Your objective: Whenever a line below holds the word "negative", count it once; report the total and nothing else.

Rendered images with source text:
—————
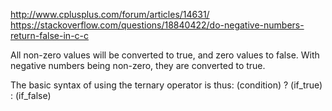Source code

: http://www.cplusplus.com/forum/articles/14631/
https://stackoverflow.com/questions/18840422/do-negative-numbers-return-false-in-c-c

All non-zero values will be converted to true, and zero values to false. With negative numbers being non-zero, they are converted to true.

The basic syntax of using the ternary operator is thus:
(condition) ? (if_true) : (if_false)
—————
Response: 2